Emerge così in modo chiaro quale sia il ruolo che l’ordinamento assegna a coloro che sono chiamati a gestire questi cespiti: restituire alla comunità, in tempi accettabili e nelle migliori condizioni possibili, i patrimoni illecitamente accumulati, contribuendo in tal modo a un retto sviluppo sociale ed economico. D’altronde, come ha affermato il Procuratore nazionale antimafia Pietro Grasso, «un bene che non si può utilizzare, non completa fino in fondo la funzione della confisca e cioè l'utilizzo di quel bene». Solo così sequestro e confisca possono diventare – invece di mere sanzioni destinate a disperdere cespiti potenzialmente produttivi – occasione e fonte di sviluppo, per creare occupazione e servizi.
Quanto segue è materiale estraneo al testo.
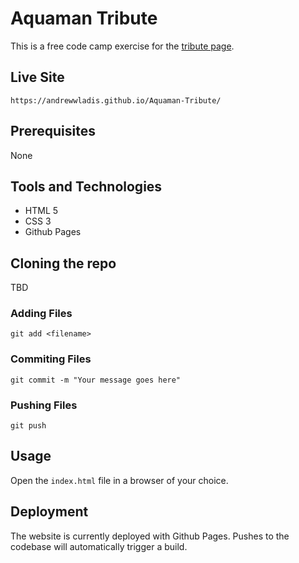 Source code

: # Aquaman Tribute
This is a free code camp exercise for the [tribute page](https://learn.freecodecamp.org/responsive-web-design/responsive-web-design-projects/build-a-tribute-page).

## Live Site

`https://andrewwladis.github.io/Aquaman-Tribute/`

## Prerequisites
None

## Tools and Technologies
- HTML 5
- CSS 3
- Github Pages

## Cloning the repo

TBD

### Adding Files

`git add <filename>`

### Commiting Files

`git commit -m "Your message goes here"`

### Pushing Files

`git push`

## Usage
Open the `index.html` file in a browser of your choice.

## Deployment
The website is currently deployed with Github Pages. Pushes to the codebase will automatically trigger a build. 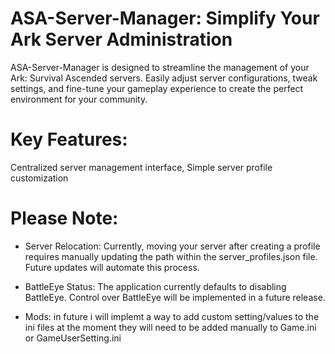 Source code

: # ASA-Server-Manager: Simplify Your Ark Server Administration

ASA-Server-Manager is designed to streamline the management of your Ark: Survival Ascended servers. Easily adjust server configurations, tweak settings, and fine-tune your gameplay experience to create the perfect environment for your community.

# Key Features:
Centralized server management interface,
Simple server profile customization

# Please Note:
* Server Relocation: Currently, moving your server after creating a profile requires manually updating the path within the server_profiles.json file. Future updates will automate this process.

* BattleEye Status: The application currently defaults to disabling BattleEye. Control over BattleEye will be implemented in a future release.

* Mods: in future i will implemt a way to add custom setting/values to the ini files at the moment they will need to be added manually to Game.ini or GameUserSetting.ini
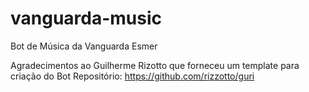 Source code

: # vanguarda-music
Bot de Música da Vanguarda Esmer

Agradecimentos ao Guilherme Rizotto que forneceu um template para criação do Bot
Repositório: https://github.com/rizzotto/guri
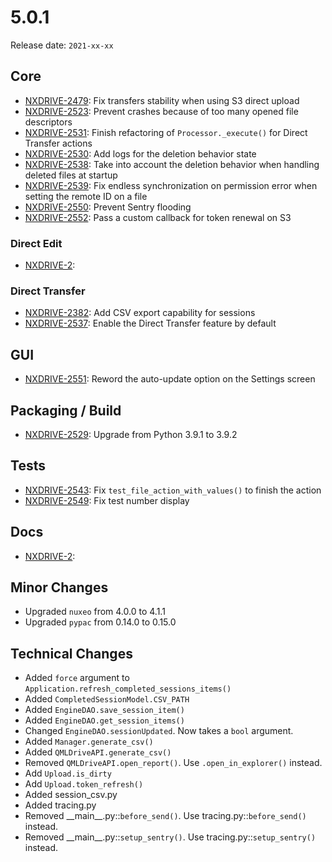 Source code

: # 5.0.1

Release date: `2021-xx-xx`

## Core

- [NXDRIVE-2479](https://jira.nuxeo.com/browse/NXDRIVE-2479): Fix transfers stability when using S3 direct upload
- [NXDRIVE-2523](https://jira.nuxeo.com/browse/NXDRIVE-2523): Prevent crashes because of too many opened file descriptors
- [NXDRIVE-2531](https://jira.nuxeo.com/browse/NXDRIVE-2531): Finish refactoring of `Processor._execute()` for Direct Transfer actions
- [NXDRIVE-2530](https://jira.nuxeo.com/browse/NXDRIVE-2530): Add logs for the deletion behavior state
- [NXDRIVE-2538](https://jira.nuxeo.com/browse/NXDRIVE-2538): Take into account the deletion behavior when handling deleted files at startup
- [NXDRIVE-2539](https://jira.nuxeo.com/browse/NXDRIVE-2539): Fix endless synchronization on permission error when setting the remote ID on a file
- [NXDRIVE-2550](https://jira.nuxeo.com/browse/NXDRIVE-2550): Prevent Sentry flooding
- [NXDRIVE-2552](https://jira.nuxeo.com/browse/NXDRIVE-2552): Pass a custom callback for token renewal on S3

### Direct Edit

- [NXDRIVE-2](https://jira.nuxeo.com/browse/NXDRIVE-2):

### Direct Transfer

- [NXDRIVE-2382](https://jira.nuxeo.com/browse/NXDRIVE-2382): Add CSV export capability for sessions
- [NXDRIVE-2537](https://jira.nuxeo.com/browse/NXDRIVE-2537): Enable the Direct Transfer feature by default

## GUI

- [NXDRIVE-2551](https://jira.nuxeo.com/browse/NXDRIVE-2551): Reword the auto-update option on the Settings screen

## Packaging / Build

- [NXDRIVE-2529](https://jira.nuxeo.com/browse/NXDRIVE-2529): Upgrade from Python 3.9.1 to 3.9.2

## Tests

- [NXDRIVE-2543](https://jira.nuxeo.com/browse/NXDRIVE-2543): Fix `test_file_action_with_values()` to finish the action
- [NXDRIVE-2549](https://jira.nuxeo.com/browse/NXDRIVE-2549): Fix test number display

## Docs

- [NXDRIVE-2](https://jira.nuxeo.com/browse/NXDRIVE-2):

## Minor Changes

- Upgraded `nuxeo` from 4.0.0 to 4.1.1
- Upgraded `pypac` from 0.14.0 to 0.15.0

## Technical Changes

- Added `force` argument to `Application.refresh_completed_sessions_items()`
- Added `CompletedSessionModel.CSV_PATH`
- Added `EngineDAO.save_session_item()`
- Added `EngineDAO.get_session_items()`
- Changed `EngineDAO.sessionUpdated`. Now takes a `bool` argument.
- Added `Manager.generate_csv()`
- Added `QMLDriveAPI.generate_csv()`
- Removed `QMLDriveAPI.open_report()`. Use `.open_in_explorer()` instead.
- Add `Upload.is_dirty`
- Add `Upload.token_refresh()`
- Added session_csv.py
- Added tracing.py
- Removed \_\_main\_\_.py::`before_send()`. Use tracing.py::`before_send()` instead.
- Removed \_\_main\_\_.py::`setup_sentry()`. Use tracing.py::`setup_sentry()` instead.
L’intreccio tra mafie e impresa nel Nord Italia è un fenomeno da combattere a vari livelli e con strumenti molteplici. Il Corso di alta formazione per Amministratori giudiziari di aziende e beni sequestrati e confiscati vuole contribuire a creare le condizioni perché questo obiettivo possa essere raggiunto: formando amministratori giudiziari capaci di prestazioni manageriali di eccellenza e pienamente avvertiti del valore “profittevole” della legalità, in grado, dopo una opportuna azione di “bonifica” ad esempio in qualità di commissari giudiziali ai sensi dell’art. 15 d.lgs. 231/01, di restituire le aziende e i beni inquinati da infiltrazioni criminali alle normali dinamiche di mercato e al capitale sociale della comunità. La tavola rotonda del 18 ottobre, quale momento inaugurale del Corso, ha inteso far luce proprio su questa dinamica complessa tra economia, organizzazioni criminali e strumenti patrimoniali di contrasto.

Nel corso dell’incontro, inoltre, è stato firmato un protocollo d’intesa tra l’Università Cattolica del Sacro Cuore e l’Agenzia nazionale per l’amministrazione e la destinazione dei beni sequestrati e confiscati alla criminalità organizzata per lo svolgimento delle attività didattico-formative del corso.